By Alisa Mullins
When my mom was a little girl, she had a favorite black cat named Midnight. He was one of more than a dozen former strays who had wandered into the family’s life, drawn by the abundance of cat food that was always set out on the front porch. Occasionally, one of the cats would mysteriously disappear, and my mom and her sister would comfort themselves with the unlikely scenario that the cat had “run away.”
But when Mom’s favorite, Midnight, went missing on Halloween, she knew in her bones that something terrible had happened to him. She searched for him for days, but it was no use—he was already dead. She finally found his body under the front porch. He had been tortured—probably by neighborhood boys up to “mischief”—and had dragged himself home to die. My mom learned a valuable lesson that day, and when she grew up, the handsome brown tabby our family adopted was kept indoors at all times.
Nowadays, most guardians know to keep their cats—especially black ones—inside on Halloween. Many animal shelters refuse to allow the adoption of black cats in the days preceding it, for fear that cruel people would acquire them with the intent to do them harm.
But the danger doesn’t pass once the last Twizzler has been handed out to the last Elsa or Teenage Mutant Ninja Turtle.

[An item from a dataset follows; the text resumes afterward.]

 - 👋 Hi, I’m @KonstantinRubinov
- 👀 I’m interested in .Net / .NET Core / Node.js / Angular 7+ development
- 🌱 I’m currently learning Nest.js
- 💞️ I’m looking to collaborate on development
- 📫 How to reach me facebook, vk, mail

Cats who are allowed to roam outside unattended are in danger every day of the year. The threats range from speeding cars and spilled antifreeze to stray dogs and cruel people who don’t like cats digging in their gardens or sitting on their cars. Recently, a Mississippi woman posted a photo on her Facebook page of a cat she had allegedly burned, threatening to “burn them one by one if I have to.”

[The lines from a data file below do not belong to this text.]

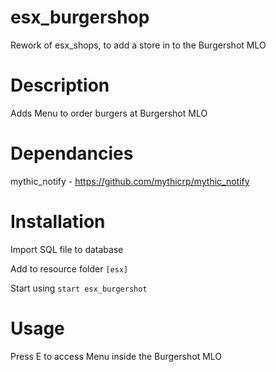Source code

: # esx_burgershop
Rework of esx_shops, to add a store in to the Burgershot MLO

# Description

Adds Menu to order burgers at Burgershot MLO

# Dependancies 
mythic_notify - https://github.com/mythicrp/mythic_notify

# Installation
Import SQL file to database

Add to resource folder `[esx]`

Start using `start esx_burgershot`

# Usage

Press E to access Menu inside the Burgershot MLO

Even in this day and age, there are people who think killing cats is “fun.” They brag and even laugh about it. They use cats for target practice, shooting at free-roaming cats as if they were clay pigeons rather than living, feeling beings. Just a few recent cases include cats who were shot with guns or crossbows in Georgia, Michigan, North Carolina and Pennsylvania. A cat in Massachusetts who was shot with a steel broadhead arrow (designed to inflict the maximum damage) was so badly injured that he had to be euthanized. He was just a year old.
In fact, the average lifespan of a cat who goes outside is just 2 to 5 years, a fraction of the 14-year average lifespan of an indoor cat.
Today’s concrete jungles are far too dangerous for such vulnerable little beings. Don’t learn a tragic lesson at your cat’s expense: Keep your cat indoors where it’s safe—on Halloween and every other day of the year.